Material shown START
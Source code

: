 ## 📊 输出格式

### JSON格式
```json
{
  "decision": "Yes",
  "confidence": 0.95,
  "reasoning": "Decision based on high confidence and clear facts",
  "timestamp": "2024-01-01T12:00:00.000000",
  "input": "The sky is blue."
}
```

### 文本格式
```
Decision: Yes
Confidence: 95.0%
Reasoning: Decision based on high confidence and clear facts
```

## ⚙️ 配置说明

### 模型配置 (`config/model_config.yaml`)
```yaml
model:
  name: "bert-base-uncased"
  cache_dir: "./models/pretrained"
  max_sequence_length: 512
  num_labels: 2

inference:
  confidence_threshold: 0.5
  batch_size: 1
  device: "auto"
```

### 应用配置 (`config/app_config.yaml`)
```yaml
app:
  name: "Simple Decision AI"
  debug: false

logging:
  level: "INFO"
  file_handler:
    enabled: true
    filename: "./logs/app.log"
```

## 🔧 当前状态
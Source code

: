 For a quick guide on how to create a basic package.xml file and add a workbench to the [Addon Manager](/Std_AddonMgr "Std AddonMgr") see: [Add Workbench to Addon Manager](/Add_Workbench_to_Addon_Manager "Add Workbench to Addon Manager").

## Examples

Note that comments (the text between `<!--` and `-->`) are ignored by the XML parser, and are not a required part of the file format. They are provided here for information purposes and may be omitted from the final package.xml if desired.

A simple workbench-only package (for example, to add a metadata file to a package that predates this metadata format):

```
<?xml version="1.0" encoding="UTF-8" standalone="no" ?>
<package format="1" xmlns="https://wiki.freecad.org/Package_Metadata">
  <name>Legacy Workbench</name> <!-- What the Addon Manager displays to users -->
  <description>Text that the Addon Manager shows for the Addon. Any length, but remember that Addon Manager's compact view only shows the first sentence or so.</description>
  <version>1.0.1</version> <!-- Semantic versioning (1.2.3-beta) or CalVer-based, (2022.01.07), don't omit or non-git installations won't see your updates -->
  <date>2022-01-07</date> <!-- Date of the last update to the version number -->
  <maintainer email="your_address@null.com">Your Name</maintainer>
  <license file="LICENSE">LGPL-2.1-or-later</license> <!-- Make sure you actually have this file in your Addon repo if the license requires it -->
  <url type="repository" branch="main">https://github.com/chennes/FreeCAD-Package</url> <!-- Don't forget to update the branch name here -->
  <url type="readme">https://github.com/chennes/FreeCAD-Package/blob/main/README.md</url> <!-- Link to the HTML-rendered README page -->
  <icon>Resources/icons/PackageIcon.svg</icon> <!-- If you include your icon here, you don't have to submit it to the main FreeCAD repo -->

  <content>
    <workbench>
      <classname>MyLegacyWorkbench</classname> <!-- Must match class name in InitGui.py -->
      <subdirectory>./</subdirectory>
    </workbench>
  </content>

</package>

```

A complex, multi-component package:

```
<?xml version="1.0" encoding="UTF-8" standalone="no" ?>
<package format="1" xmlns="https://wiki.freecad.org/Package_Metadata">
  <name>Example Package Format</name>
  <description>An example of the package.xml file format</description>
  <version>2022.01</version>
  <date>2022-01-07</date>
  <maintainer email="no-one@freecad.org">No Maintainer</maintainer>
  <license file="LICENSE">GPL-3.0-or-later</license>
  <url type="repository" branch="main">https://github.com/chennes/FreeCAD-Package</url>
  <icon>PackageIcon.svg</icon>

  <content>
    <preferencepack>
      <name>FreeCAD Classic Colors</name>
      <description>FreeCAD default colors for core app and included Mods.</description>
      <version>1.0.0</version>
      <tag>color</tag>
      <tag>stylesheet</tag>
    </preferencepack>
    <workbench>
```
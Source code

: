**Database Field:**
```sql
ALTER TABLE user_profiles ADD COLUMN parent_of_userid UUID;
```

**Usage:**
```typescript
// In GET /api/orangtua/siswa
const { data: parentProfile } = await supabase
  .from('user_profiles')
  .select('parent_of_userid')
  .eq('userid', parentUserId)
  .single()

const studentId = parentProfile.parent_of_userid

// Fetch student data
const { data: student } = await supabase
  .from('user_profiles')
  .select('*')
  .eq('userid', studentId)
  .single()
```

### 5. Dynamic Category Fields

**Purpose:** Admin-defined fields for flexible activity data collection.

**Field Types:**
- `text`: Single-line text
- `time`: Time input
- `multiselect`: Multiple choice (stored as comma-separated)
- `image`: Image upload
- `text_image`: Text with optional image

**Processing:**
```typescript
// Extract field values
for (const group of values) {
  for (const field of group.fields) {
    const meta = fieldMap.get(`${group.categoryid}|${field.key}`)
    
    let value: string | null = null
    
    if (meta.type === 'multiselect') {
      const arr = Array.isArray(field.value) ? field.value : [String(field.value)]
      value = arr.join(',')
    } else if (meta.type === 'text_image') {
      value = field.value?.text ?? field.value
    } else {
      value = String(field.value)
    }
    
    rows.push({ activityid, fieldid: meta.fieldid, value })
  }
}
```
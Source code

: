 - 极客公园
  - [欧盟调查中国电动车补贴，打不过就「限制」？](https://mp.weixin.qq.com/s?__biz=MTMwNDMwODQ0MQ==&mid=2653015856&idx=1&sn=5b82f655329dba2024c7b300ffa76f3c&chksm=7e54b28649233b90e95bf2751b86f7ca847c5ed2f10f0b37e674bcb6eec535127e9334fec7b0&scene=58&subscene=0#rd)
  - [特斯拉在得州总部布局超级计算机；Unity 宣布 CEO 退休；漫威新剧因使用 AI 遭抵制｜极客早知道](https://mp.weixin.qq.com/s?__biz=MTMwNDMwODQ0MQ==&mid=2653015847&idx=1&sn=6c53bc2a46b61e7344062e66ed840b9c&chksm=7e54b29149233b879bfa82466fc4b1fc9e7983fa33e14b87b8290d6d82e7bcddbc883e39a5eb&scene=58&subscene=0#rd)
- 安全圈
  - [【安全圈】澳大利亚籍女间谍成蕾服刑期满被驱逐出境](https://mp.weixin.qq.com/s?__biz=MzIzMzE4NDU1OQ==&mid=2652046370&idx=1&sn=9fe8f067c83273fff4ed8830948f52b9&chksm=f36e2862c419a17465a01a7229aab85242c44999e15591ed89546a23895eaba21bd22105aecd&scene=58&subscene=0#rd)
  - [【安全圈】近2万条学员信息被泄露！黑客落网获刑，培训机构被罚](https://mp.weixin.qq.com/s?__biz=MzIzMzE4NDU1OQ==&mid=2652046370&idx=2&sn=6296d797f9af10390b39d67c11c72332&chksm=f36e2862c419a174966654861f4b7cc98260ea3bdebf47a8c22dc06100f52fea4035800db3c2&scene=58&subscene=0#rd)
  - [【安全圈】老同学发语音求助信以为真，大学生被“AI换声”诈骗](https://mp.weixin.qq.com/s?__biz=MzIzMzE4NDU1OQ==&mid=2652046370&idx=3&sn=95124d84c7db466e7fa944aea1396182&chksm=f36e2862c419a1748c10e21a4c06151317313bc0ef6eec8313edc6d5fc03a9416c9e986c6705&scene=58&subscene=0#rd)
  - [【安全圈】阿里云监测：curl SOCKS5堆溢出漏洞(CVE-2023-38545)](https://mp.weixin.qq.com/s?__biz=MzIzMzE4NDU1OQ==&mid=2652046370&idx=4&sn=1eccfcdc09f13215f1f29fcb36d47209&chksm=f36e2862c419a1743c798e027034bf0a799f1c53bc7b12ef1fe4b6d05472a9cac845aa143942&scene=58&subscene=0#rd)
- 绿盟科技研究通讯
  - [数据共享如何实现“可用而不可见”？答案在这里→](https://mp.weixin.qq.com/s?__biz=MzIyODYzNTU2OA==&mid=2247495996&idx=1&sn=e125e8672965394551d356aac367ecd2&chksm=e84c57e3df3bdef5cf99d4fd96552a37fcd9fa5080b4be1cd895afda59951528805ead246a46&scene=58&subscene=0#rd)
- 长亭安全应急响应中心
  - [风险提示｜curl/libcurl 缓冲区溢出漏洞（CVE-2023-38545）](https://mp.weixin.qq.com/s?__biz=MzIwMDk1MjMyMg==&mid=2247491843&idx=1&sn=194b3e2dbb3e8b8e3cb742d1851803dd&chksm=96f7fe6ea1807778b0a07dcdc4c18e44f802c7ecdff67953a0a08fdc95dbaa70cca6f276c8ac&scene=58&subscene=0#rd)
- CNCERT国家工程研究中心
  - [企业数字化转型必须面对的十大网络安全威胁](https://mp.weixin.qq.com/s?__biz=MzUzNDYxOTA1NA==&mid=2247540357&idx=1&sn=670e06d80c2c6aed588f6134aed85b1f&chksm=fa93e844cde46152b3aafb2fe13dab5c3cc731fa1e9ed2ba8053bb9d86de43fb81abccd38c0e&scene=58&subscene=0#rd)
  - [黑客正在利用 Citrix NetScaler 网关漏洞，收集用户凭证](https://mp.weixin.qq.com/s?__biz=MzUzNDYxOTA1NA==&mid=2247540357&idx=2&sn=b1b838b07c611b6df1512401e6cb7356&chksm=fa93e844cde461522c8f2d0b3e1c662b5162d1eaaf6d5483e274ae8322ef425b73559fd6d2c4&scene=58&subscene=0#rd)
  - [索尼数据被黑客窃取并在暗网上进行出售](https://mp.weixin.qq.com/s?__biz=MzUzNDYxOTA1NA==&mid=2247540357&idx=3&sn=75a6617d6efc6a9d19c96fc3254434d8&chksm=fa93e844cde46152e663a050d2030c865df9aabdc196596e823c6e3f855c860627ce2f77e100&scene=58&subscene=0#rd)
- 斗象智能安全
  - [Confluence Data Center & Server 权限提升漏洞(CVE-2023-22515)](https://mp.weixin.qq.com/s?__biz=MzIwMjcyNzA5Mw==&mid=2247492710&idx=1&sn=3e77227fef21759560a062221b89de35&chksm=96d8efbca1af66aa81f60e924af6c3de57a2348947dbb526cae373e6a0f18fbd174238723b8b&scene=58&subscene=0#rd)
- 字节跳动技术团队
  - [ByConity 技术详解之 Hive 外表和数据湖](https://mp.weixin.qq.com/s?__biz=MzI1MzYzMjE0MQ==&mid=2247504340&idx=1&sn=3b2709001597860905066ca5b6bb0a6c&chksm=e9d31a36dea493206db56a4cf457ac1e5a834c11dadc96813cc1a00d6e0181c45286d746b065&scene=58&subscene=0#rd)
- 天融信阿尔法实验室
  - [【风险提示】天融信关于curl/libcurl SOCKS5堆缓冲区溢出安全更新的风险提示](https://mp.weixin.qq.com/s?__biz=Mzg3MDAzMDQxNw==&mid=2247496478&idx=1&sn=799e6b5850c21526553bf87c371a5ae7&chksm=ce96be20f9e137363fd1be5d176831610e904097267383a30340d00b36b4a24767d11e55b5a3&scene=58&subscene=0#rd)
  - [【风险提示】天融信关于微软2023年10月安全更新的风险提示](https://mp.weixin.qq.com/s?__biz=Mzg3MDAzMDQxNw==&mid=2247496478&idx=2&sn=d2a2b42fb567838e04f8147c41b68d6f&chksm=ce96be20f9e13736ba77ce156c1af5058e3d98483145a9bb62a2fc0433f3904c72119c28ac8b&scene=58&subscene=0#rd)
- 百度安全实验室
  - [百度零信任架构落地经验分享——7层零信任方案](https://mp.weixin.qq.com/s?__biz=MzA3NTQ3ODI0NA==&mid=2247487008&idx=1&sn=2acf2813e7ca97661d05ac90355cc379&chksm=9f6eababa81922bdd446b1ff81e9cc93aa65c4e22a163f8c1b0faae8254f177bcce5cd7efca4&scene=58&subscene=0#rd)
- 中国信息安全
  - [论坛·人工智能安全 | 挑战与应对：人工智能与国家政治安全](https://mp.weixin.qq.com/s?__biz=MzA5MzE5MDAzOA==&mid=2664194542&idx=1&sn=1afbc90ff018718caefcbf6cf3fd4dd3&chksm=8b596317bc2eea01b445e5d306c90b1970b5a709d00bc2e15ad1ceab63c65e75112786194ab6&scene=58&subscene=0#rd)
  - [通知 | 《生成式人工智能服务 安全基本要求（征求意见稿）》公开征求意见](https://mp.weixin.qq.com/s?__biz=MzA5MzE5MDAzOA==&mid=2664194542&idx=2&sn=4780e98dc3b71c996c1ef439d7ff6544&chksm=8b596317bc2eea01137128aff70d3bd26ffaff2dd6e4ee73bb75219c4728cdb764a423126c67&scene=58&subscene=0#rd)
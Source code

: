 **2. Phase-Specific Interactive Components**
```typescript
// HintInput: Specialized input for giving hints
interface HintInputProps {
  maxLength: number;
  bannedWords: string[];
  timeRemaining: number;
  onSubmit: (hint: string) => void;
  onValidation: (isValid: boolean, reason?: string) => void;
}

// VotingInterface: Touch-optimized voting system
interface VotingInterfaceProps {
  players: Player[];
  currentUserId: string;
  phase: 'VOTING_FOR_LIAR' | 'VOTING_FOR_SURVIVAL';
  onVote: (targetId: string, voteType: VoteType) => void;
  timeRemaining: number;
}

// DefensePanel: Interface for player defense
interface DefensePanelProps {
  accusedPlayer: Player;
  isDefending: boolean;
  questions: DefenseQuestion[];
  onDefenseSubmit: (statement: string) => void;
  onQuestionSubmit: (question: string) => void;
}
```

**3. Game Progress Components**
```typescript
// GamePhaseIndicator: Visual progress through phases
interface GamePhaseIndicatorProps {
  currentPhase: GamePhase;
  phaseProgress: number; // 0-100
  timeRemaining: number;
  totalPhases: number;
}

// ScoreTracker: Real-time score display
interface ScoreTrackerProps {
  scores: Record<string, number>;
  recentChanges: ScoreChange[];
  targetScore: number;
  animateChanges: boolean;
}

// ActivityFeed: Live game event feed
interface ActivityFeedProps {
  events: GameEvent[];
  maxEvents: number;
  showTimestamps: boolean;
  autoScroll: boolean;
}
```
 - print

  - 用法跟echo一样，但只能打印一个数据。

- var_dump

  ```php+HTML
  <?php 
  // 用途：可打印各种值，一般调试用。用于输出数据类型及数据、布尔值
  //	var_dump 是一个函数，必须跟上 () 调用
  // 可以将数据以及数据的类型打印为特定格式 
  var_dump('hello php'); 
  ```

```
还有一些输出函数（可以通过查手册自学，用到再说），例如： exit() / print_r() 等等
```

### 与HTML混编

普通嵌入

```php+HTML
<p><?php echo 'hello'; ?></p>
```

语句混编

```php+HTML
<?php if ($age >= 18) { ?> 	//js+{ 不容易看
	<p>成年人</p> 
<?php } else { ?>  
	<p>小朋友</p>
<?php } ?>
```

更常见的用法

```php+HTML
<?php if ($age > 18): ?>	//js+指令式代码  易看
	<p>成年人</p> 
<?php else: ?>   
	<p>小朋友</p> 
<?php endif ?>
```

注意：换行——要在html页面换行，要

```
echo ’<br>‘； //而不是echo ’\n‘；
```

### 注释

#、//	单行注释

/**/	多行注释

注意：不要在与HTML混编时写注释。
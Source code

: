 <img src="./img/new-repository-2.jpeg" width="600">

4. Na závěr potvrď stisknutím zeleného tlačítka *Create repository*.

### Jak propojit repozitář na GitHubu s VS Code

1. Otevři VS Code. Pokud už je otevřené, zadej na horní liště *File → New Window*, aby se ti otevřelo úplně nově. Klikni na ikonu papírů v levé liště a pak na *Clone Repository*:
Material shown END
Task objective: Check each line above for the string "LICENSE" and show the ones that have it.

Result of the task:
  <license file="LICENSE">LGPL-2.1-or-later</license> <!-- Make sure you actually have this file in your Addon repo if the license requires it -->
  <license file="LICENSE">GPL-3.0-or-later</license>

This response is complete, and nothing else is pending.